* [WHAT YOU SHOULD DO]: Make an exact copy of the entries below with the pictures removed.

---- PROVIDED RECORDS

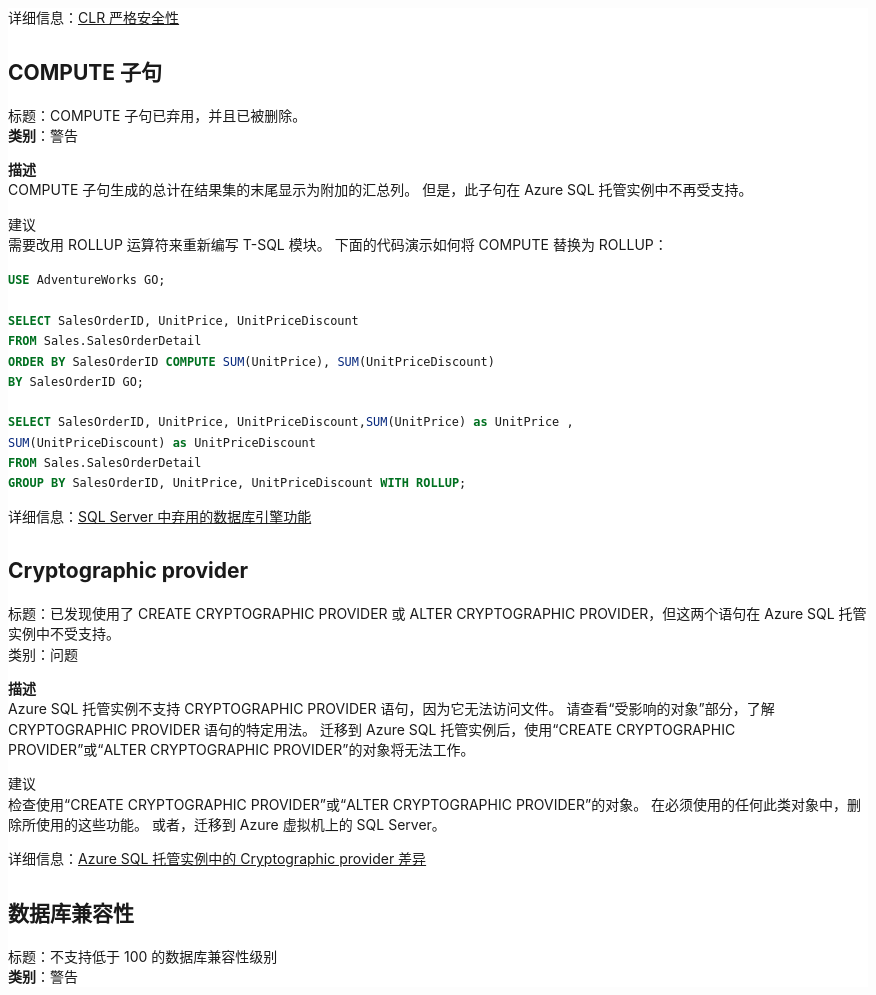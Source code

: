 详细信息：[CLR 严格安全性](/sql/database-engine/configure-windows/clr-strict-security)

## <a name="compute-clause"></a>COMPUTE 子句<a id="ComputeClause"></a>

标题：COMPUTE 子句已弃用，并且已被删除。   
**类别**：警告   

**描述**   
COMPUTE 子句生成的总计在结果集的末尾显示为附加的汇总列。 但是，此子句在 Azure SQL 托管实例中不再受支持。



建议   
需要改用 ROLLUP 运算符来重新编写 T-SQL 模块。 下面的代码演示如何将 COMPUTE 替换为 ROLLUP： 

```sql
USE AdventureWorks GO;  

SELECT SalesOrderID, UnitPrice, UnitPriceDiscount 
FROM Sales.SalesOrderDetail 
ORDER BY SalesOrderID COMPUTE SUM(UnitPrice), SUM(UnitPriceDiscount) 
BY SalesOrderID GO; 

SELECT SalesOrderID, UnitPrice, UnitPriceDiscount,SUM(UnitPrice) as UnitPrice , 
SUM(UnitPriceDiscount) as UnitPriceDiscount 
FROM Sales.SalesOrderDetail 
GROUP BY SalesOrderID, UnitPrice, UnitPriceDiscount WITH ROLLUP;
```

详细信息：[SQL Server 中弃用的数据库引擎功能](/previous-versions/sql/2014/database-engine/discontinued-database-engine-functionality-in-sql-server-2016#Denali)

## <a name="cryptographic-provider"></a>Cryptographic provider<a id="CryptographicProvider"></a>

标题：已发现使用了 CREATE CRYPTOGRAPHIC PROVIDER 或 ALTER CRYPTOGRAPHIC PROVIDER，但这两个语句在 Azure SQL 托管实例中不受支持。   
类别：问题   

**描述**   
Azure SQL 托管实例不支持 CRYPTOGRAPHIC PROVIDER 语句，因为它无法访问文件。 请查看“受影响的对象”部分，了解 CRYPTOGRAPHIC PROVIDER 语句的特定用法。 迁移到 Azure SQL 托管实例后，使用“CREATE CRYPTOGRAPHIC PROVIDER”或“ALTER CRYPTOGRAPHIC PROVIDER”的对象将无法工作。


建议   
检查使用“CREATE CRYPTOGRAPHIC PROVIDER”或“ALTER CRYPTOGRAPHIC PROVIDER”的对象。 在必须使用的任何此类对象中，删除所使用的这些功能。 或者，迁移到 Azure 虚拟机上的 SQL Server。 

详细信息：[Azure SQL 托管实例中的 Cryptographic provider 差异](../../managed-instance/transact-sql-tsql-differences-sql-server.md#cryptographic-providers)

## <a name="database-compatibility"></a>数据库兼容性<a id="DbCompatLevelLowerThan100"></a>

标题：不支持低于 100 的数据库兼容性级别   
**类别**：警告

--------

* [OUTPUT FOR THIS TASK]:
Source code

: 详细信息：[CLR 严格安全性](/sql/database-engine/configure-windows/clr-strict-security)

## <a name="compute-clause"></a>COMPUTE 子句<a id="ComputeClause"></a>

标题：COMPUTE 子句已弃用，并且已被删除。   
**类别**：警告   

**描述**   
COMPUTE 子句生成的总计在结果集的末尾显示为附加的汇总列。 但是，此子句在 Azure SQL 托管实例中不再受支持。



建议   
需要改用 ROLLUP 运算符来重新编写 T-SQL 模块。 下面的代码演示如何将 COMPUTE 替换为 ROLLUP： 

```sql
USE AdventureWorks GO;  

SELECT SalesOrderID, UnitPrice, UnitPriceDiscount 
FROM Sales.SalesOrderDetail 
ORDER BY SalesOrderID COMPUTE SUM(UnitPrice), SUM(UnitPriceDiscount) 
BY SalesOrderID GO; 

SELECT SalesOrderID, UnitPrice, UnitPriceDiscount,SUM(UnitPrice) as UnitPrice , 
SUM(UnitPriceDiscount) as UnitPriceDiscount 
FROM Sales.SalesOrderDetail 
GROUP BY SalesOrderID, UnitPrice, UnitPriceDiscount WITH ROLLUP;
```

详细信息：[SQL Server 中弃用的数据库引擎功能](/previous-versions/sql/2014/database-engine/discontinued-database-engine-functionality-in-sql-server-2016#Denali)

## <a name="cryptographic-provider"></a>Cryptographic provider<a id="CryptographicProvider"></a>

标题：已发现使用了 CREATE CRYPTOGRAPHIC PROVIDER 或 ALTER CRYPTOGRAPHIC PROVIDER，但这两个语句在 Azure SQL 托管实例中不受支持。   
类别：问题   

**描述**   
Azure SQL 托管实例不支持 CRYPTOGRAPHIC PROVIDER 语句，因为它无法访问文件。 请查看“受影响的对象”部分，了解 CRYPTOGRAPHIC PROVIDER 语句的特定用法。 迁移到 Azure SQL 托管实例后，使用“CREATE CRYPTOGRAPHIC PROVIDER”或“ALTER CRYPTOGRAPHIC PROVIDER”的对象将无法工作。


建议   
检查使用“CREATE CRYPTOGRAPHIC PROVIDER”或“ALTER CRYPTOGRAPHIC PROVIDER”的对象。 在必须使用的任何此类对象中，删除所使用的这些功能。 或者，迁移到 Azure 虚拟机上的 SQL Server。 

详细信息：[Azure SQL 托管实例中的 Cryptographic provider 差异](../../managed-instance/transact-sql-tsql-differences-sql-server.md#cryptographic-providers)

## <a name="database-compatibility"></a>数据库兼容性<a id="DbCompatLevelLowerThan100"></a>

标题：不支持低于 100 的数据库兼容性级别   
**类别**：警告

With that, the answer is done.